The Current

The Current for June 8, 2021

Today on The Current: Every Canadian must stand up to Islamophobia, say advocates; Archbishop J. Michael Miller on his apology after Kamloops discovery; how Canada could help ramp up vaccine production; and how "sticky stuff" is driving cheating in baseball.
Matt Galloway is the host of CBC Radio's The Current. (CBC)

Full Episode Transcript

Today on The Current

Four members of a Muslim family were killed in London, Ont., in what's being investigated as an intentional and targeted attack. Aarij Anwer, imam at London Muslim Mosque, tells us how his community is coping, and we discuss Islamophobia in Canada with Mustafa Farooq, CEO of the National Council of Canadian Muslims; and Irfan Chaudhry, director of the Office of Human Rights at MacEwan University in Edmonton.

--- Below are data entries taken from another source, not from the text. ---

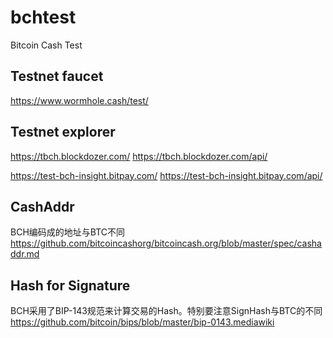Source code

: # bchtest
Bitcoin Cash Test

## Testnet faucet
https://www.wormhole.cash/test/

## Testnet explorer
https://tbch.blockdozer.com/
https://tbch.blockdozer.com/api/

https://test-bch-insight.bitpay.com/
https://test-bch-insight.bitpay.com/api/

## CashAddr
BCH编码成的地址与BTC不同
https://github.com/bitcoincashorg/bitcoincash.org/blob/master/spec/cashaddr.md

## Hash for Signature
BCH采用了BIP-143规范来计算交易的Hash。特别要注意SignHash与BTC的不同
https://github.com/bitcoin/bips/blob/master/bip-0143.mediawiki
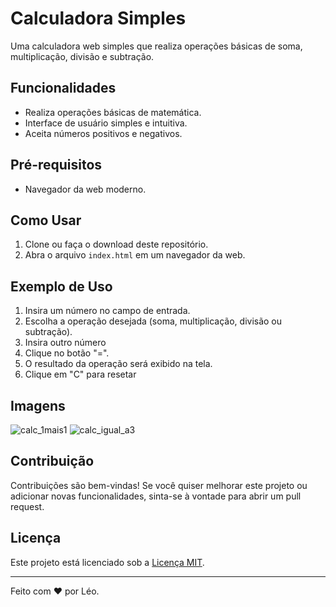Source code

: # Calculadora Simples

Uma calculadora web simples que realiza operações básicas de soma, multiplicação, divisão e subtração.

## Funcionalidades

- Realiza operações básicas de matemática.
- Interface de usuário simples e intuitiva.
- Aceita números positivos e negativos.

## Pré-requisitos

- Navegador da web moderno.

## Como Usar

1. Clone ou faça o download deste repositório.
2. Abra o arquivo `index.html` em um navegador da web.

## Exemplo de Uso

1. Insira um número no campo de entrada.
2. Escolha a operação desejada (soma, multiplicação, divisão ou subtração).
3. Insira outro número
4. Clique no botão "=".
5. O resultado da operação será exibido na tela.
6. Clique em "C" para resetar

## Imagens
![calc_1mais1](https://github.com/rodrigueshub/calculadora-black/assets/121684866/7b7d9980-2b46-44ac-a2ec-d00e2ddc392c)
![calc_igual_a3](https://github.com/rodrigueshub/calculadora-black/assets/121684866/cff77cb5-0df5-4f48-9b2e-6975fe8a865b)

## Contribuição

Contribuições são bem-vindas! Se você quiser melhorar este projeto ou adicionar novas funcionalidades, sinta-se à vontade para abrir um pull request.

## Licença

Este projeto está licenciado sob a [Licença MIT](LICENSE).

---

Feito com ❤️ por Léo.
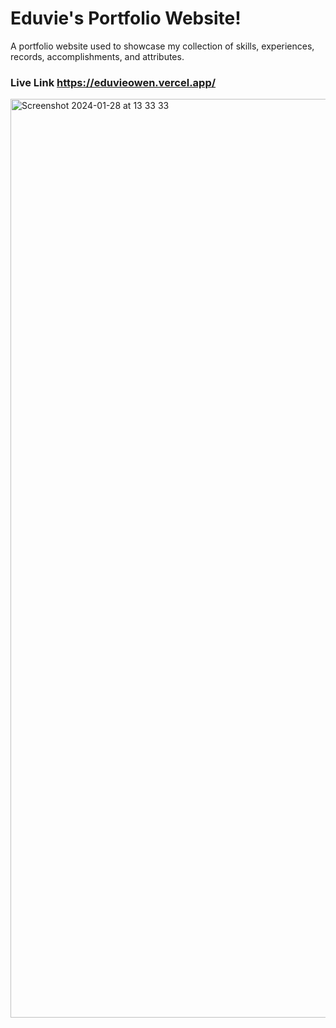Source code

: # Eduvie's Portfolio Website!
A portfolio website used to showcase my collection of skills, experiences, records, accomplishments, and attributes.

### Live Link https://eduvieowen.vercel.app/
<img width="1470" alt="Screenshot 2024-01-28 at 13 33 33" src="https://github.com/eduvieowen/personal-website/assets/103185065/b8ea279e-eb4a-4a72-b23e-0e3167e3d790">
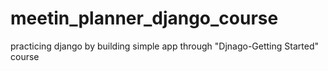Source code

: # meetin_planner_django_course
practicing django by building simple app through "Djnago-Getting Started" course
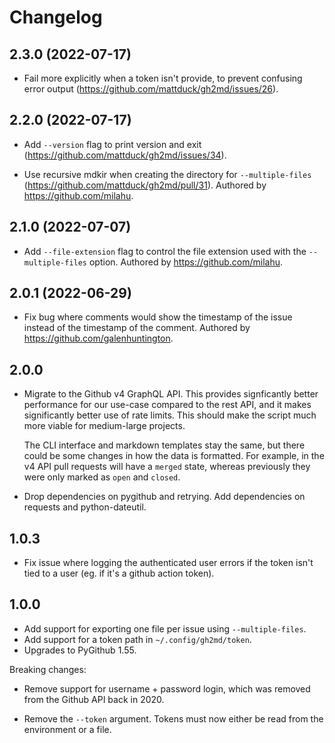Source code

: # Changelog

## 2.3.0 (2022-07-17)

- Fail more explicitly when a token isn't provide, to prevent confusing error
  output (https://github.com/mattduck/gh2md/issues/26).


## 2.2.0 (2022-07-17)

- Add `--version` flag to print version and exit (https://github.com/mattduck/gh2md/issues/34).

- Use recursive mdkir when creating the directory for `--multiple-files`
  (https://github.com/mattduck/gh2md/pull/31). Authored by https://github.com/milahu.


## 2.1.0 (2022-07-07)

- Add `--file-extension` flag to control the file extension used with the
  `--multiple-files` option. Authored by https://github.com/milahu.


## 2.0.1 (2022-06-29)

- Fix bug where comments would show the timestamp of the issue instead of the
  timestamp of the comment. Authored by https://github.com/galenhuntington.


## 2.0.0

- Migrate to the Github v4 GraphQL API. This provides signficantly better
  performance for our use-case compared to the rest API, and it makes
  significantly better use of rate limits. This should make the script much more
  viable for medium-large projects.

  The CLI interface and markdown templates stay the same, but there could be
  some changes in how the data is formatted. For example, in the v4 API pull
  requests will have a `merged` state, whereas previously they were only marked
  as `open` and `closed`.

- Drop dependencies on pygithub and retrying. Add dependencies on requests and
  python-dateutil.


## 1.0.3

- Fix issue where logging the authenticated user errors if the token isn't tied
  to a user (eg. if it's a github action token).


## 1.0.0

- Add support for exporting one file per issue using `--multiple-files`.
- Add support for a token path in `~/.config/gh2md/token`.
- Upgrades to PyGithub 1.55.

Breaking changes:

- Remove support for username + password login, which was removed from the
  Github API back in 2020.

- Remove the `--token` argument. Tokens must now either be read from the
  environment or a file.
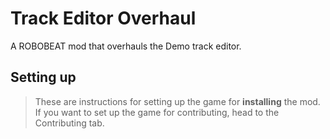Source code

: # Track Editor Overhaul
A ROBOBEAT mod that overhauls the Demo track editor.

## Setting up
> These are instructions for setting up the game for **installing** the mod. If you want to set up the game for contributing, head to the Contributing tab.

Then, Vancouver's Archbishop J. Michael Miller offered an apology after preliminary findings from a radar survey of the former Kamloops Indian Residential School in B.C. indicated that as many as 215 children could be buried on the site. He tells us why he felt it was important to apologize, and what must happen next.

Plus, global health experts are calling for a dramatic change in how we manufacture vaccines, to increase supply and help the world tackle this pandemic — but also plan for the next one. We hear about proposals to ramp up production, and how Canada could be part of the solution, with Dr. Prabhat Jha, an epidemiologist at the Dalla Lana School of Public Health at the University of Toronto, and Unity Health Toronto; and Andrew Casey, CEO of the industry association BIOTECanada. 

And it's been called baseball's dirty little secret. Stephanie Apstein, a senior writer with Sports Illustrated, explains how "sticky stuff" and the practice of doctoring the ball is causing batting averages to plummet and strikeouts to rise.